Se si vuole conoscere, se si vuole capire Gesù, prima bisogna essere disposti a farsi guarire. Nel mio ministero incrocio tanti che sono incuriositi da Gesù, sono interessati a quello che può dire e dare Gesù, sono d’accordo con le cose che insegna Gesù. Ma non sono disposti a guardare cosa c’è nel profondo del loro cuore, vogliono solo fare discussioni su Gesù, perciò guai ad aiutarli a scoprire che sono ammalati e hanno bisogno della sua cura.
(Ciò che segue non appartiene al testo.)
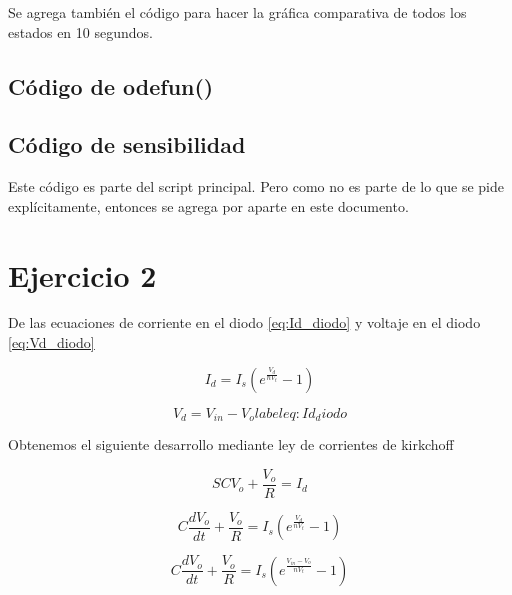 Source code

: \documentclass[12pt,letterpaper]{article}
\begin{document}
 Se agrega también el código para hacer la gráfica comparativa de todos los estados en 10 segundos.
  
 
\subsection{Código de odefun()}
 
\subsection{Código de sensibilidad}
 Este código es parte del script principal. Pero como no es parte de lo que se pide explícitamente, entonces se agrega por aparte en este documento.
  
 
  



\section{Ejercicio 2}

De las ecuaciones de corriente en el diodo \eqref{eq:Id_diodo} y voltaje en el diodo  \eqref{eq:Vd_diodo}

\begin{equation}
\label{eq:Id_diodo}
I_d=I_s(e^{\frac{V_d}{nV_t}}-1)
\end{equation}



\begin{equation}\label{eq:Vd_diodo}
V_d= V_{in}-V_o
label{eq:Id_diodo}
\end{equation}

Obtenemos el siguiente desarrollo mediante ley de corrientes de kirkchoff 

\begin{equation}
SCV_o + \frac{V_o}{R} = I_d
\end{equation}

\begin{equation}
C \frac{dV_o}{dt} + \frac{V_o}{R} = I_s\left(e^{\frac{V_d}{nV_t}}-1\right)
\end{equation}

\begin{equation}
C \frac{dV_o}{dt} + \frac{V_o}{R} = I_s\left(e^{\frac{V_{in}-V_{o}}{nV_t}}-1\right)
\end{equation}
\end{document}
No, di quello hanno bisogno gli altri, loro no. Per questo, anche se magari vivono vicini, come cristiani, in tutti i luoghi e gli spazi della chiesa di Gesù, fanno parte di quei loro di cui si dice nel vangelo di oggi. E dopo questa riflessione sorge spontanea la domanda: ed io? Sono tra i voi a cui Gesù dice che è dato conoscere i misteri del regno dei Cieli? Oppure sono tra i loro a cui non è dato? Esiste un primo criterio inconfondibile per sapere se sono tra questi o quelli.
Le stesse parole di Gesù ce lo indicano: ma beati i vostri occhi perché vedono e i vostri orecchi perché ascoltano. 17In verità io vi dico: molti profeti e molti giusti hanno desiderato vedere ciò che voi vedete, ma non lo videro, e ascoltare ciò che voi ascoltate, ma non lo ascoltarono! Se hai sentito dentro te nascere lo stupore davanti a queste o altre parole del vangelo, non temere. Ma se non ti stupisci più di Gesù e delle sue parole, meglio temere, credimi. Chi ha orecchi, ascolti!